> TASK OBJECTIVE
Give every entry again, unchanged, and leave its images out.

====

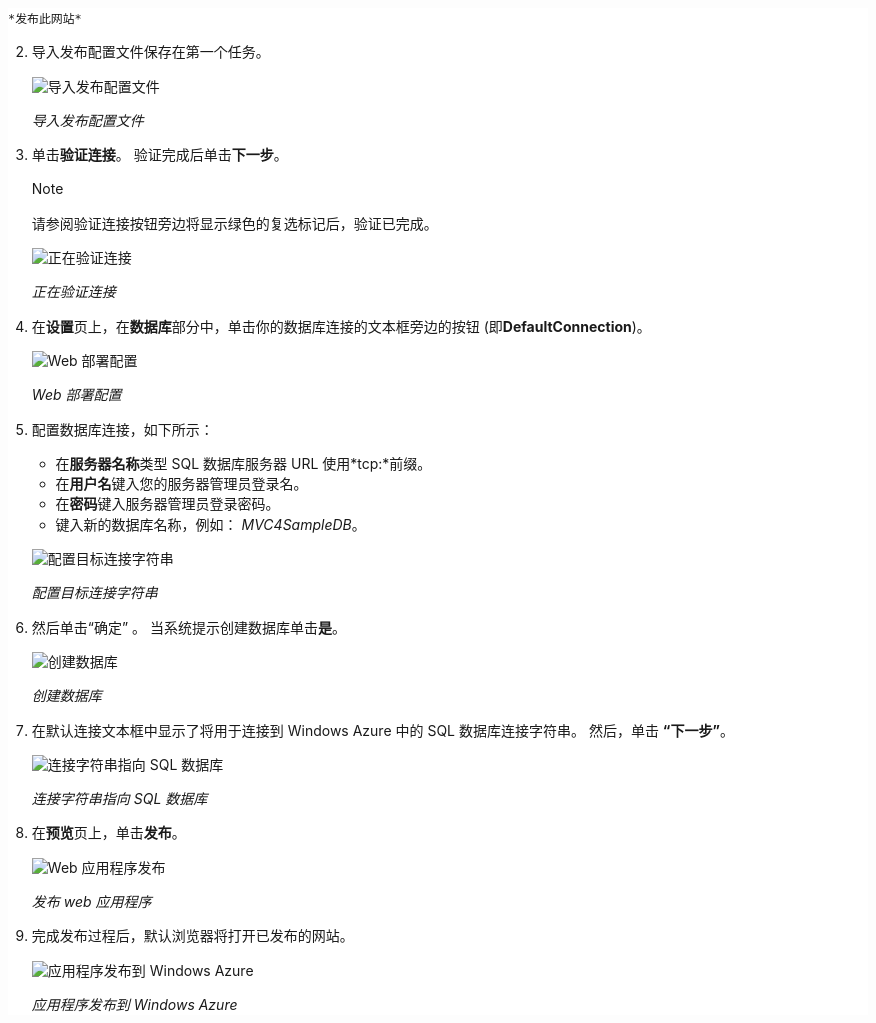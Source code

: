    *发布此网站*
2. 导入发布配置文件保存在第一个任务。

    ![导入发布配置文件](whats-new-in-aspnet-and-web-development-in-visual-studio-2012/_static/image77.png "导入发布配置文件")

    *导入发布配置文件*
3. 单击**验证连接**。 验证完成后单击**下一步**。

    > [!NOTE]
    > 请参阅验证连接按钮旁边将显示绿色的复选标记后，验证已完成。

    ![正在验证连接](whats-new-in-aspnet-and-web-development-in-visual-studio-2012/_static/image78.png "验证连接")

    *正在验证连接*
4. 在**设置**页上，在**数据库**部分中，单击你的数据库连接的文本框旁边的按钮 (即**DefaultConnection**)。

    ![Web 部署配置](whats-new-in-aspnet-and-web-development-in-visual-studio-2012/_static/image79.png "Web 部署配置")

    *Web 部署配置*
5. 配置数据库连接，如下所示：

    - 在**服务器名称**类型 SQL 数据库服务器 URL 使用*tcp:*前缀。
    - 在**用户名**键入您的服务器管理员登录名。
    - 在**密码**键入服务器管理员登录密码。
    - 键入新的数据库名称，例如： *MVC4SampleDB*。

    ![配置目标连接字符串](whats-new-in-aspnet-and-web-development-in-visual-studio-2012/_static/image80.png "配置目标连接字符串")

    *配置目标连接字符串*
6. 然后单击“确定” 。 当系统提示创建数据库单击**是**。

    ![创建数据库](whats-new-in-aspnet-and-web-development-in-visual-studio-2012/_static/image81.png "创建数据库字符串")

    *创建数据库*
7. 在默认连接文本框中显示了将用于连接到 Windows Azure 中的 SQL 数据库连接字符串。 然后，单击 **“下一步”**。

    ![连接字符串指向 SQL 数据库](whats-new-in-aspnet-and-web-development-in-visual-studio-2012/_static/image82.png "指向 SQL 数据库的连接字符串")

    *连接字符串指向 SQL 数据库*
8. 在**预览**页上，单击**发布**。

    ![Web 应用程序发布](whats-new-in-aspnet-and-web-development-in-visual-studio-2012/_static/image83.png "发布 web 应用程序")

    *发布 web 应用程序*
9. 完成发布过程后，默认浏览器将打开已发布的网站。

    ![应用程序发布到 Windows Azure](whats-new-in-aspnet-and-web-development-in-visual-studio-2012/_static/image84.png "应用程序发布到 Windows Azure")

    *应用程序发布到 Windows Azure*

====

> OUTPUT
Source code

:    *发布此网站*
2. 导入发布配置文件保存在第一个任务。

    ![导入发布配置文件](whats-new-in-aspnet-and-web-development-in-visual-studio-2012/_static/image77.png "导入发布配置文件")

    *导入发布配置文件*
3. 单击**验证连接**。 验证完成后单击**下一步**。

    > [!NOTE]
    > 请参阅验证连接按钮旁边将显示绿色的复选标记后，验证已完成。

    ![正在验证连接](whats-new-in-aspnet-and-web-development-in-visual-studio-2012/_static/image78.png "验证连接")

    *正在验证连接*
4. 在**设置**页上，在**数据库**部分中，单击你的数据库连接的文本框旁边的按钮 (即**DefaultConnection**)。

    ![Web 部署配置](whats-new-in-aspnet-and-web-development-in-visual-studio-2012/_static/image79.png "Web 部署配置")

    *Web 部署配置*
5. 配置数据库连接，如下所示：

    - 在**服务器名称**类型 SQL 数据库服务器 URL 使用*tcp:*前缀。
    - 在**用户名**键入您的服务器管理员登录名。
    - 在**密码**键入服务器管理员登录密码。
    - 键入新的数据库名称，例如： *MVC4SampleDB*。

    ![配置目标连接字符串](whats-new-in-aspnet-and-web-development-in-visual-studio-2012/_static/image80.png "配置目标连接字符串")

    *配置目标连接字符串*
6. 然后单击“确定” 。 当系统提示创建数据库单击**是**。

    ![创建数据库](whats-new-in-aspnet-and-web-development-in-visual-studio-2012/_static/image81.png "创建数据库字符串")

    *创建数据库*
7. 在默认连接文本框中显示了将用于连接到 Windows Azure 中的 SQL 数据库连接字符串。 然后，单击 **“下一步”**。

    ![连接字符串指向 SQL 数据库](whats-new-in-aspnet-and-web-development-in-visual-studio-2012/_static/image82.png "指向 SQL 数据库的连接字符串")

    *连接字符串指向 SQL 数据库*
8. 在**预览**页上，单击**发布**。

    ![Web 应用程序发布](whats-new-in-aspnet-and-web-development-in-visual-studio-2012/_static/image83.png "发布 web 应用程序")

    *发布 web 应用程序*
9. 完成发布过程后，默认浏览器将打开已发布的网站。

    ![应用程序发布到 Windows Azure](whats-new-in-aspnet-and-web-development-in-visual-studio-2012/_static/image84.png "应用程序发布到 Windows Azure")

    *应用程序发布到 Windows Azure*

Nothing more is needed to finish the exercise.